TIME-STAMP TRANSACTIONS

There are two time-stamp transactions that are performed between a requester and one or more TSAs, or between a requester and a verifier, respectively.

Time-stamp request transaction: A requester sends a time-stamp request to a TSA and the TSA returns a time-stamp response to the requester.

Time-stamp verification transaction: A requester sends a verification request to a verifier and the verifier returns a verification response to the requester.

A timestamp request contains a “messageImprint” field, which is comprised of a hash value of a data item and its hash function identifier, an “extensions” field, and other information. More specifically, the “extensions” field contains three types of additional information: ExtHash, ExtMethod, and ExtRenewal, which work as follows.

ExtHash: In this field, a requester could submit multiple “messageImprint” fields, in which each hash value could be computed from a different hash function so that it prevents the failure of any single hash function.
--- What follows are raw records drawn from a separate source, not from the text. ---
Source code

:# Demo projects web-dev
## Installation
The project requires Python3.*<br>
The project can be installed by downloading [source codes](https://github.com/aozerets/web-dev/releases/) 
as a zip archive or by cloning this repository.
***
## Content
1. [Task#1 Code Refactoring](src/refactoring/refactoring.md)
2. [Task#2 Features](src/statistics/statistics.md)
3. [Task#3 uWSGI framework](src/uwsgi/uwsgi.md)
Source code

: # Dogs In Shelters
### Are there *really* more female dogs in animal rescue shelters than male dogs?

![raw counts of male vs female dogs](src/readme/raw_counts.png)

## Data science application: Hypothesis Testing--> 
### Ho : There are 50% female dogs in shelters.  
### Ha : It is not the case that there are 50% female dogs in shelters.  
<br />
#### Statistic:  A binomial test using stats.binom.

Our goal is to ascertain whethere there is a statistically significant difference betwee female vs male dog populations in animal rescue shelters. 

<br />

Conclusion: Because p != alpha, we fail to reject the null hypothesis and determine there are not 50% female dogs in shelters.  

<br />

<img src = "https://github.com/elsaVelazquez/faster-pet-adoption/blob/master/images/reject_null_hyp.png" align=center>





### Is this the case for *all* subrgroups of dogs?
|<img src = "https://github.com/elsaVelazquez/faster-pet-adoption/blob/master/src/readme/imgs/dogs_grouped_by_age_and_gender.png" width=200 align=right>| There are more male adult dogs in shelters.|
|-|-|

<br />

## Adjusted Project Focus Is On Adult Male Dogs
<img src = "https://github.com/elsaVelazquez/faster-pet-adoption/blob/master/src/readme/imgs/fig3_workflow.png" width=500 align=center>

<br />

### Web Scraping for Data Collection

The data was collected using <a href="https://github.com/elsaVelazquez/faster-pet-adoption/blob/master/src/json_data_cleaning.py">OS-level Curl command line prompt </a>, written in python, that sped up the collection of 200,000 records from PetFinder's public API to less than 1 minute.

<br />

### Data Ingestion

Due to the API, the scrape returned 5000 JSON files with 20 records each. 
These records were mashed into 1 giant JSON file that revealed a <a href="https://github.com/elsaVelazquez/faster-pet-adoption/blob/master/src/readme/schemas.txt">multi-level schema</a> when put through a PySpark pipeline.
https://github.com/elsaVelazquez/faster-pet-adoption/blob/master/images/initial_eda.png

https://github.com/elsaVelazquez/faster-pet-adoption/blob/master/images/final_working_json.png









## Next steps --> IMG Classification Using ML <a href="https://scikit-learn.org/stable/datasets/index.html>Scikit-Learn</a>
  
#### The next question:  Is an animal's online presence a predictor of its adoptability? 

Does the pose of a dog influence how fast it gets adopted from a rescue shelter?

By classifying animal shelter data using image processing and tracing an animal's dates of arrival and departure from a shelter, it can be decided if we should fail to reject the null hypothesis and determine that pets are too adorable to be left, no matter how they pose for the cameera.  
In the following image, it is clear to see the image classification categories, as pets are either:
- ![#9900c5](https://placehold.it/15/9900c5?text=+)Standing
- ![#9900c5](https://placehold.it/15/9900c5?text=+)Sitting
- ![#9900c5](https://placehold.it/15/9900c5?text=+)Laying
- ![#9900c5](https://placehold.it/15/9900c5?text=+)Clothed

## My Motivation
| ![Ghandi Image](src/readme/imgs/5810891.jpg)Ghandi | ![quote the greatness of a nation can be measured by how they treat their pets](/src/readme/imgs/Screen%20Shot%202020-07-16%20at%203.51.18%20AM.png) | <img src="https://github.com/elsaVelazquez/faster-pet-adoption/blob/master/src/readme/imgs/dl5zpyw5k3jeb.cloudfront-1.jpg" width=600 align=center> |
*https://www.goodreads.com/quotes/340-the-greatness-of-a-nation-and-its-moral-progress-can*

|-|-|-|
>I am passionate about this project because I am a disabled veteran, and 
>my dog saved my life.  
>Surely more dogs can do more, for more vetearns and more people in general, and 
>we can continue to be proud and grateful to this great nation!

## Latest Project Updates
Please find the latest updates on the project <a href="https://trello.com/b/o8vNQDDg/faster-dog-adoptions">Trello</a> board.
ExtMethod: In this field, a requester could indicate a specific protection mechanism (e.g., a digital signature scheme) to bind the data item and time.

ExtRenewal: In this field, a requester could submit an existing time-stamp token on the data item for the purpose of extending the validity period of the time-stamp token.

After the TSA receives the request, it adds the current time to the requested content to form a “TSTInfo” structure and produces a cryptographic binding on the TSTInfo by using the indicated protection mechanism or a default one if it is not indicated. The TSTInfo and the cryptographic binding together form a time-stamp token, then the TSA returns a time-stamp response with the time-stamp token to the requester. In order to validate the time-stamp token, the requester could send a verification request that contains the time-stamp token to a verifier at time tv. For a single time-stamp token that has not been renewed, the verifier checks the following.

  • The token is syntactically well-formed
  • Every hash value of the data item is correctly computed through the corresponding hash function
  • At least one of the hash functions that is used to generate digests of the data item is collision-resistant at tv
  • The protection mechanism of the time-stamp token is not broken on tv
  • The cryptographic binding is correctly computed on the data and time

If all the above conditions are held, the time-stamp token is valid at time tv, so the verifier returns a verification response with a “true” result to the requester. Otherwise, the verifier returns a “false” result to the requester. For a renewed time-stamp token, the verifier checks the validity of each nested time-stamp token at the time it was generated or renewed, and the validity of the latest time-stamp token at tv following the above checking steps. The verifier returns a verification response with a “true” result to the requester if all verifications are successful, or a “false” otherwise. We argue that the short-term nondisclosure of our scheme could be accepted since integrity could naturally be required for a much longer time than nondisclosure. For instance, intellectual-property data is usually protected in secret for a certain period before it is released but its integrity should be maintained in perpetuity.